::: Data for this exercise :::

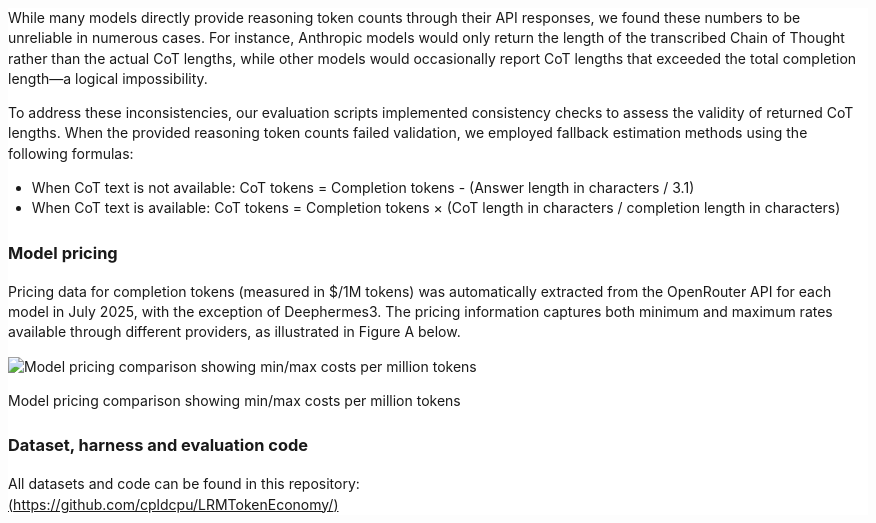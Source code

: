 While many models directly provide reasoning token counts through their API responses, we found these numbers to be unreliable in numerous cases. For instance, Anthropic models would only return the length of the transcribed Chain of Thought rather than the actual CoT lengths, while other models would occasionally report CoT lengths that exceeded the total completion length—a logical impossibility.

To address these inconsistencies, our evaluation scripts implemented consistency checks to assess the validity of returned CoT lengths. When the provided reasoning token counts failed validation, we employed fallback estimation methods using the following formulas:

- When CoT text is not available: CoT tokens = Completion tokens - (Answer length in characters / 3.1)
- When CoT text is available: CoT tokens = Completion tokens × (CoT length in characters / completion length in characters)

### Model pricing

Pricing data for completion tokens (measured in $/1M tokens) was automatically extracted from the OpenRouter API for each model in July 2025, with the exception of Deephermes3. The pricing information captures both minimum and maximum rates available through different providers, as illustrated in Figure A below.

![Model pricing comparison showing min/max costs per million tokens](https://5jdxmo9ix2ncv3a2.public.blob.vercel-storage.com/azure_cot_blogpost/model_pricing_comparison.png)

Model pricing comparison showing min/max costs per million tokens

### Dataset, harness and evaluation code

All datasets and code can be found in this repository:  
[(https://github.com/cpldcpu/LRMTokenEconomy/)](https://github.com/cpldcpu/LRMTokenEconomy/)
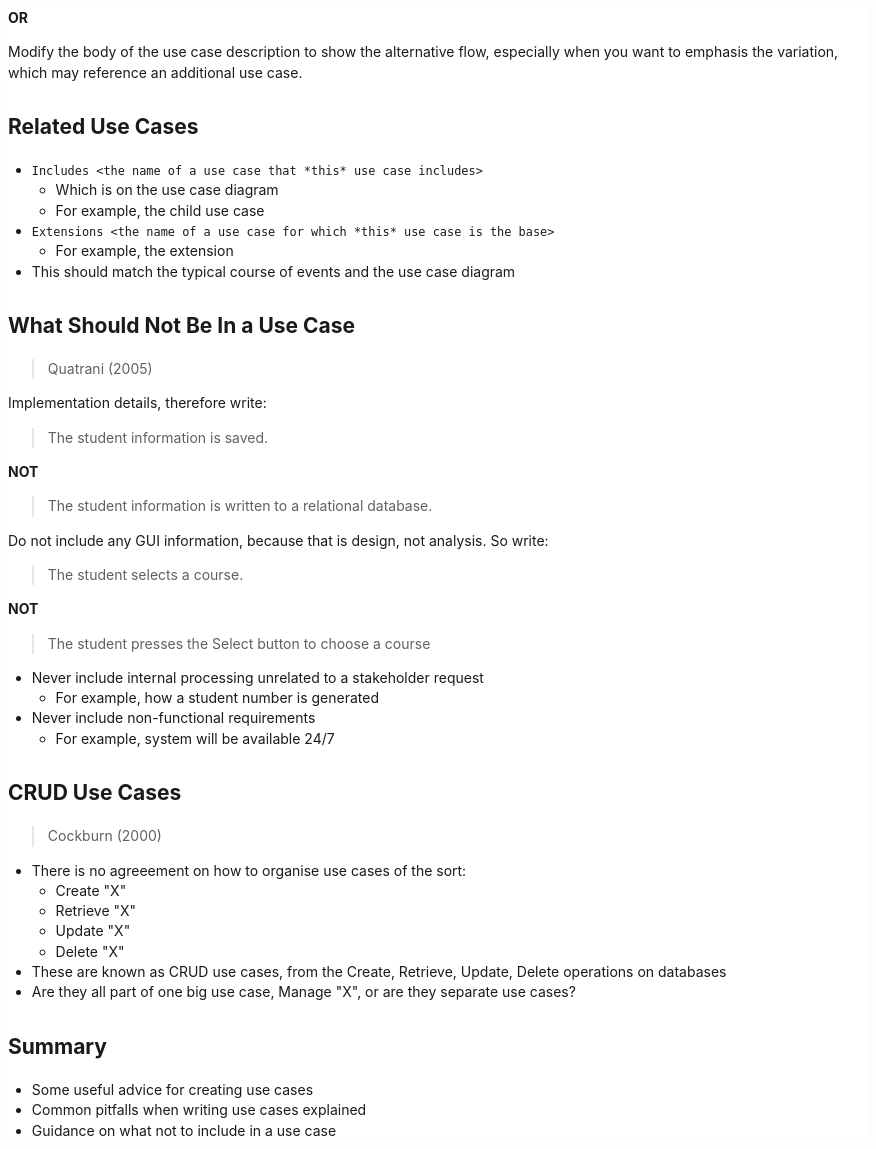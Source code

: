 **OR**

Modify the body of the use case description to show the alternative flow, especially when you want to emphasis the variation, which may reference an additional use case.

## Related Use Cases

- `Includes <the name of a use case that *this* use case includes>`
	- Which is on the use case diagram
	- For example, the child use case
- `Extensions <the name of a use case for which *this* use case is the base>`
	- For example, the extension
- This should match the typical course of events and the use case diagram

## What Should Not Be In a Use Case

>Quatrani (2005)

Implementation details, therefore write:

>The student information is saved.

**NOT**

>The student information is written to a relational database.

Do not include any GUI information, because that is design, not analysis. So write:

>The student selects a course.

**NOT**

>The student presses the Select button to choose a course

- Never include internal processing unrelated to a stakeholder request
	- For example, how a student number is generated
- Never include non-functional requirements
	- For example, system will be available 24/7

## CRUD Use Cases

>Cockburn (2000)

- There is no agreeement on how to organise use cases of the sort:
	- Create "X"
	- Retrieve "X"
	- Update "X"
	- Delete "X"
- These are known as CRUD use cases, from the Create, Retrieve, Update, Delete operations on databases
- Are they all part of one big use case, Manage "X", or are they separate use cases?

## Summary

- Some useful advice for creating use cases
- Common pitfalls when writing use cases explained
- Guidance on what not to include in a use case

:::
::: Data for this exercise :::

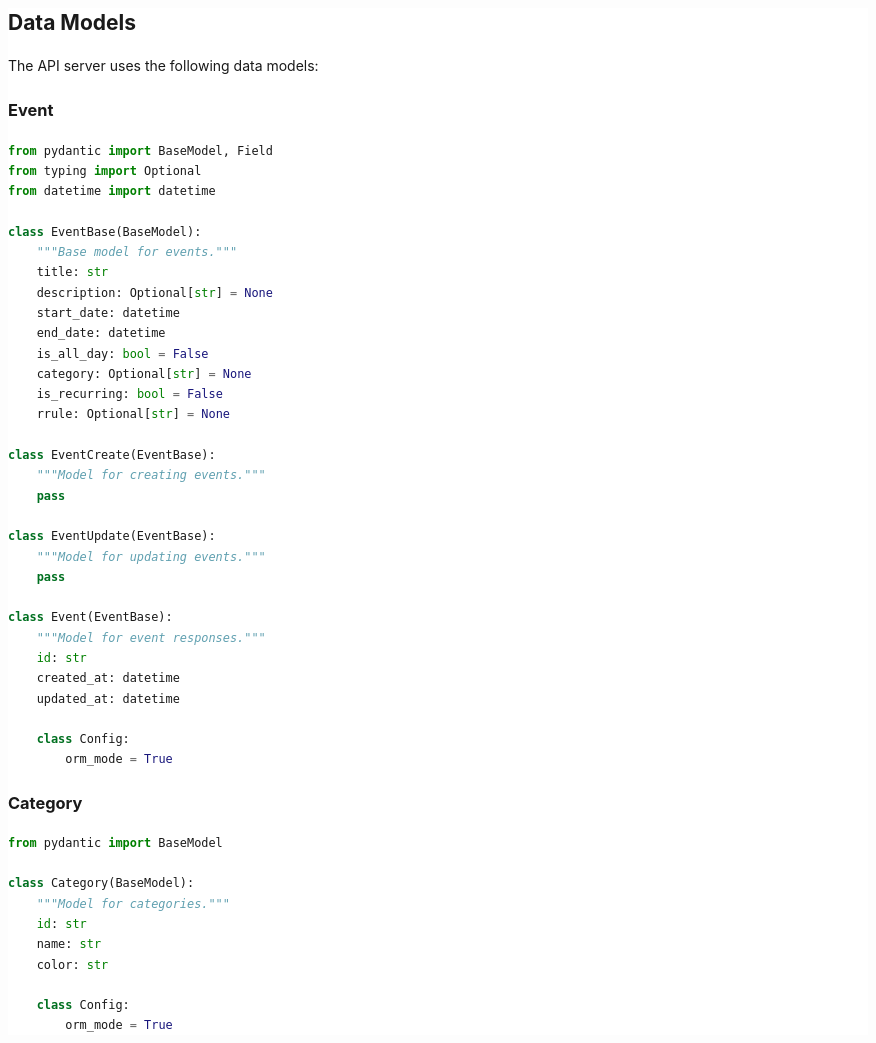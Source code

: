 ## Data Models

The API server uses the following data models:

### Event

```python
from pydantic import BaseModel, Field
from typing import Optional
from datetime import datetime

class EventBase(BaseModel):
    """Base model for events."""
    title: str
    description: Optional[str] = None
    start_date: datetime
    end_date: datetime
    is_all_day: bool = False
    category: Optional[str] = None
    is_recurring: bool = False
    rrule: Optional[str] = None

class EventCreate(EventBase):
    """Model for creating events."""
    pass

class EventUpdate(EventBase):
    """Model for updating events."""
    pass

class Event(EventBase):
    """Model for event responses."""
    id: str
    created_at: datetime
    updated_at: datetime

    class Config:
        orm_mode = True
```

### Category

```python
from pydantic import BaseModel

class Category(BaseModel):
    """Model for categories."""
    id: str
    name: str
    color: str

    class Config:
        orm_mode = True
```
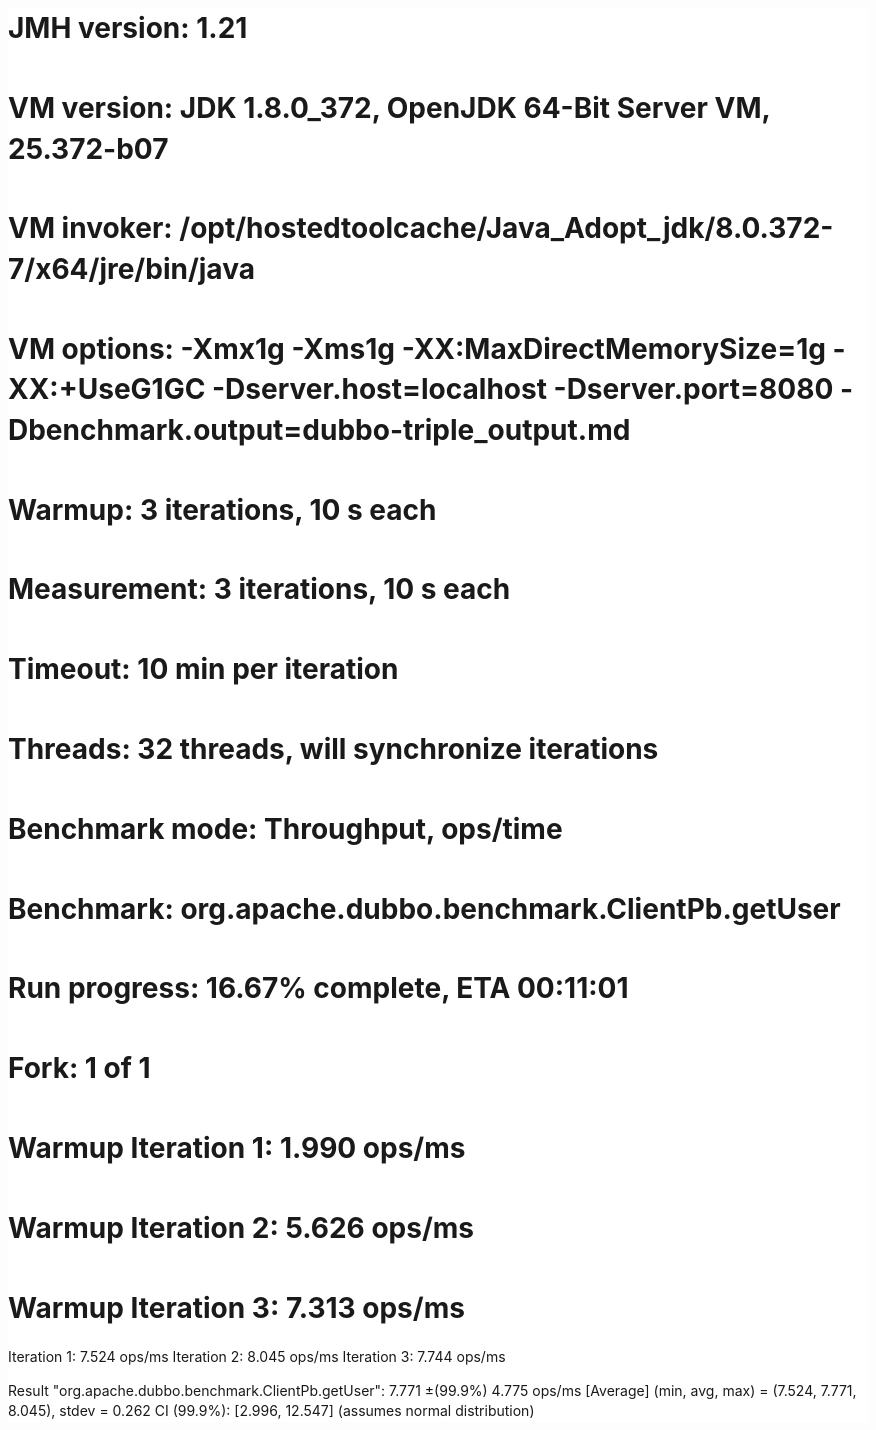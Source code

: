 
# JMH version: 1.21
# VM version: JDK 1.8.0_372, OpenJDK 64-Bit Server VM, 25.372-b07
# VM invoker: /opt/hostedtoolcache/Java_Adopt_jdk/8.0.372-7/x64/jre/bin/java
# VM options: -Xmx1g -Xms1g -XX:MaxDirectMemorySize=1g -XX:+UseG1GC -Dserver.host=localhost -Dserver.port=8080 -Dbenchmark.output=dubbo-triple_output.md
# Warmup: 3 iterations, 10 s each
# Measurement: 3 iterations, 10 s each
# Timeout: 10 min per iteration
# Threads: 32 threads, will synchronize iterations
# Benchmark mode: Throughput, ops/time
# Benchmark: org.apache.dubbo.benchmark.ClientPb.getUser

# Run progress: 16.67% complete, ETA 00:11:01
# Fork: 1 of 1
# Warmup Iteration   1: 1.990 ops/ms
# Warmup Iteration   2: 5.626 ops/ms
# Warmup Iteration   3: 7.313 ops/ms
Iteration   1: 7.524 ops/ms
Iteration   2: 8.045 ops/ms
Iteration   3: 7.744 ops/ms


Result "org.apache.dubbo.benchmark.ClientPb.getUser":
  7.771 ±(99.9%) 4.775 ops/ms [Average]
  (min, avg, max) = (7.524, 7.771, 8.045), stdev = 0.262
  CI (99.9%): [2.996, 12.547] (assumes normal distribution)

:::

### What you are asked to do
When the line with "7.771 ±(99.9%) 4.775 ops/ms [Average]" is reached in the data above, start copying there, and copy each line exactly until the line with "CI (99.9%): [2.996, 12.547]" has been copied; copy nothing else.

### Task response
  7.771 ±(99.9%) 4.775 ops/ms [Average]
  (min, avg, max) = (7.524, 7.771, 8.045), stdev = 0.262
  CI (99.9%): [2.996, 12.547] (assumes normal distribution)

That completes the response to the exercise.